People and organisations
- Rajpramukh: Sawai Man Singh II
- Prime Minister (to 26 January 1950) Chief Minister: Hiralal Shastri
- Member party: Indian National Congress
- Status in legislature: Interim government

History
- Legislature term: Interim legislature
- Predecessor: Manikya Lal Verma ministry
- Successor: Venkatachar ministry

= Hiralal Shastri ministry =

Government of Rajasthan, India

The Hiralal Shastri ministry was the council of ministers headed by Hiralal Shastri in Greater Rajasthan and, after the commencement of the Constitution of India, the state of Rajasthan.
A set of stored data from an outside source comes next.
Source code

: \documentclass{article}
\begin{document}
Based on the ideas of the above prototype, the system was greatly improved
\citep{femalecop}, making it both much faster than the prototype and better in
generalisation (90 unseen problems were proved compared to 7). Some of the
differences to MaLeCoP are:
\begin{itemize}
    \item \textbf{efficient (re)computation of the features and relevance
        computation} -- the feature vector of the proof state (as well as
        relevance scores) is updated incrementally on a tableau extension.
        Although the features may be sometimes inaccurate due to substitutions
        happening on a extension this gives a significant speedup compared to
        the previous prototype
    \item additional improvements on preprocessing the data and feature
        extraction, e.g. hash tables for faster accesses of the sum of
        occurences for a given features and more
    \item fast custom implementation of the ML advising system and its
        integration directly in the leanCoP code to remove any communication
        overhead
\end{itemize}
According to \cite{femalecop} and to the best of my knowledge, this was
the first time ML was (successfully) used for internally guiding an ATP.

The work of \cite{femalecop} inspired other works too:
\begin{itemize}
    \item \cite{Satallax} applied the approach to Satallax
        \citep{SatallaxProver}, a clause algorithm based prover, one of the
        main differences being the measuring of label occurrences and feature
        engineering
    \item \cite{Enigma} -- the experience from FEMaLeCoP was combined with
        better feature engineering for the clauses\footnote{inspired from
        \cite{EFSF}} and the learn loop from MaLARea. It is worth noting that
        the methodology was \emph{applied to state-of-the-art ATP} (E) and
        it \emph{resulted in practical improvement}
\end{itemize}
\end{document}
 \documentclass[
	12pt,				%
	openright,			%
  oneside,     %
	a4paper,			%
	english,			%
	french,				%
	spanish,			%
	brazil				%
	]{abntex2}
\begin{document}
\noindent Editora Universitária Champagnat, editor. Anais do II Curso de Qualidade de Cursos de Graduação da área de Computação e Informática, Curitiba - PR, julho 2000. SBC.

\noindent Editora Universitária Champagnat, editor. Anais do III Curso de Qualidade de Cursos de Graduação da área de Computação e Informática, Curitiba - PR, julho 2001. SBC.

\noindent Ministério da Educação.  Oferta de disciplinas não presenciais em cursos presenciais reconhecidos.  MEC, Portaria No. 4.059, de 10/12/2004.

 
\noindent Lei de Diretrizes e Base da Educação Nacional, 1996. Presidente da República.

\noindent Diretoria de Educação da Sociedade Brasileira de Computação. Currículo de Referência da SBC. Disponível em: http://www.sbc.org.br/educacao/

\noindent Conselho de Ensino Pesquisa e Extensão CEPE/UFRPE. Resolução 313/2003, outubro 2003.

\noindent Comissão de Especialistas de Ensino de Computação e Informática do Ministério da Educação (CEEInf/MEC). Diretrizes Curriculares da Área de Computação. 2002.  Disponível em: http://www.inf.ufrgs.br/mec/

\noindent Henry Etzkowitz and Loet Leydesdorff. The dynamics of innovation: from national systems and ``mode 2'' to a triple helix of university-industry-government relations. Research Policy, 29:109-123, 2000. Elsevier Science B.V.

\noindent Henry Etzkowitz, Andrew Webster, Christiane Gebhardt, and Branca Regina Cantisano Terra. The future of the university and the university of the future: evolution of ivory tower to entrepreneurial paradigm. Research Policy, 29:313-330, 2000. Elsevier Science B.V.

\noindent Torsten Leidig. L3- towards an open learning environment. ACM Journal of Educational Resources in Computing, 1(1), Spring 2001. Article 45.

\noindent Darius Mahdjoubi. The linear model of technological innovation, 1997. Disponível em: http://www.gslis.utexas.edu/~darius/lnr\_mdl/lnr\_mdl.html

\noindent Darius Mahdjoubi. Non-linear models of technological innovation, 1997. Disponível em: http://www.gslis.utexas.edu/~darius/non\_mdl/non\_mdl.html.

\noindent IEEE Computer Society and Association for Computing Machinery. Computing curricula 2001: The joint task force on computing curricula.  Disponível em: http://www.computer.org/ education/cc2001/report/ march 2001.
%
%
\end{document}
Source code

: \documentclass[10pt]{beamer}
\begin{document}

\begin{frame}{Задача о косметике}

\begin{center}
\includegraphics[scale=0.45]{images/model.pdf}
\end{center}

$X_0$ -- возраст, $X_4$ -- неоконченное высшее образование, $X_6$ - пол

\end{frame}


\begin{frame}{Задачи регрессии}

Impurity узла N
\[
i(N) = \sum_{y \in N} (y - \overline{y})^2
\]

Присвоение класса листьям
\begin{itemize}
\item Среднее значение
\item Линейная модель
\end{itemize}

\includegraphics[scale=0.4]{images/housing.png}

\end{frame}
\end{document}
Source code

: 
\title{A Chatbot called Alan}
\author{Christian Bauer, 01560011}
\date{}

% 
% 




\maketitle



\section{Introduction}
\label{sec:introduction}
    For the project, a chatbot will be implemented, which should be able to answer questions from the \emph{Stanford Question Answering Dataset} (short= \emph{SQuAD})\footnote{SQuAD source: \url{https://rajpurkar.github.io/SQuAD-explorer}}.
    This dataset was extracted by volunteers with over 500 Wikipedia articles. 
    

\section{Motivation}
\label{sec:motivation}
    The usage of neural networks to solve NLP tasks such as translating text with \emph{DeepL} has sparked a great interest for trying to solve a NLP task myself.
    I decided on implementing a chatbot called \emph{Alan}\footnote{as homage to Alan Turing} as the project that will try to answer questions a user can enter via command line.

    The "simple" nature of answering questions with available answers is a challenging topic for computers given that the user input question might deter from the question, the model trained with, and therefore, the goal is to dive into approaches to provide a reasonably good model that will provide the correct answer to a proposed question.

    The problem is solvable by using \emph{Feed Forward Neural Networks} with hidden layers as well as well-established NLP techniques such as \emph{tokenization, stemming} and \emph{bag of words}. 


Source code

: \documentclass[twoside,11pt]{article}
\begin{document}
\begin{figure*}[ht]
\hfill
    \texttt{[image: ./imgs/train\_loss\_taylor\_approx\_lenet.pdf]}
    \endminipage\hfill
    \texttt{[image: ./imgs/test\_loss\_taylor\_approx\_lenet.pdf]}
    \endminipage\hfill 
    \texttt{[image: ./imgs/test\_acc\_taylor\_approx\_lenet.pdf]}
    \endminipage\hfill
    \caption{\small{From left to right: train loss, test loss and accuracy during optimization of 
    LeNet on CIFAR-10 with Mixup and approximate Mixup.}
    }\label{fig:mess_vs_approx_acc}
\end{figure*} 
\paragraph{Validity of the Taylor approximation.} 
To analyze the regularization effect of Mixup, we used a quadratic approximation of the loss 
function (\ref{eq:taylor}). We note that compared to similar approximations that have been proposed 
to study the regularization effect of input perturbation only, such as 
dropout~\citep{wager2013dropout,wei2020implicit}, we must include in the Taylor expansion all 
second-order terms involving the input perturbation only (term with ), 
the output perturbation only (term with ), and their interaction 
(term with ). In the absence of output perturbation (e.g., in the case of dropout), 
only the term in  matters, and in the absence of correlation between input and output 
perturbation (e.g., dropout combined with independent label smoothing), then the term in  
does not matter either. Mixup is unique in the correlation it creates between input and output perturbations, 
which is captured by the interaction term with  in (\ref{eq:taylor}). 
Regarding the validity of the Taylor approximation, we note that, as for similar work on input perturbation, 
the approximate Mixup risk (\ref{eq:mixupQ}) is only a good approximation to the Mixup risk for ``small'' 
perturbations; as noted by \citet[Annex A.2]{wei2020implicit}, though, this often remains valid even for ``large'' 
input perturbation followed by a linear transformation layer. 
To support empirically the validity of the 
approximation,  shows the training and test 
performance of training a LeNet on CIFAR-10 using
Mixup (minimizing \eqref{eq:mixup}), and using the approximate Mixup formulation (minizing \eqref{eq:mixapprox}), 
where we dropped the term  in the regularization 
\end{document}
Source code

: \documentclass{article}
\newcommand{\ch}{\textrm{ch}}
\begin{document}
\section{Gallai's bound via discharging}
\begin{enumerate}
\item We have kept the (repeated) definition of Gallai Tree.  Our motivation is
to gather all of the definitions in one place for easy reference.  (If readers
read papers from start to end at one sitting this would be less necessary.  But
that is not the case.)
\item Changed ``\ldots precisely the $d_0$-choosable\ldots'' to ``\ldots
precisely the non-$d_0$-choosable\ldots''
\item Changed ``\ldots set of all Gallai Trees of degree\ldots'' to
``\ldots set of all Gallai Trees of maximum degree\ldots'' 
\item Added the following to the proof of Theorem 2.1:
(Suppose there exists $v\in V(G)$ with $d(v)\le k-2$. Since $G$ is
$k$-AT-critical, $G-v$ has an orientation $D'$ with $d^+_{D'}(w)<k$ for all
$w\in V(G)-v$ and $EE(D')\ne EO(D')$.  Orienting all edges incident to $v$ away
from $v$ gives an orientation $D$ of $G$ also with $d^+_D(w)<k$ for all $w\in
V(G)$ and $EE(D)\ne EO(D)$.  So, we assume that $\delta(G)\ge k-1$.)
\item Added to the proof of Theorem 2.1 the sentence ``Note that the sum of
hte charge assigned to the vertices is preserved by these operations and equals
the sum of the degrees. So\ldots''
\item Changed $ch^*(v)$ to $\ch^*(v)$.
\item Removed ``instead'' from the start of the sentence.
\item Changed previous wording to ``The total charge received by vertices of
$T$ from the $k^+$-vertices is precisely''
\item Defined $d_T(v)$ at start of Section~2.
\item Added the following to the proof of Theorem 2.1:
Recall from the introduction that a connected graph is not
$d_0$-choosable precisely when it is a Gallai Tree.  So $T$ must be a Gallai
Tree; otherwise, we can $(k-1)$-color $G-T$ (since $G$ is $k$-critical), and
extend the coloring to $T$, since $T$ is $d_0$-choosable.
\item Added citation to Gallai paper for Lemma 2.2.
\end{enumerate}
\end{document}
The cabinet took office on 7 April 1949 and remained in office through 5 January 1951; C. S. Venkatachar assumed office the following day.

==Background and tenure==
Greater Rajasthan was formally inaugurated on 30 March 1949. The cabinet headed by Shastri took office on 7 April, and the Matsya Union was merged into Greater Rajasthan on 15 May 1949. From 26 January 1950, the constitutional designation of the head of government became Chief Minister.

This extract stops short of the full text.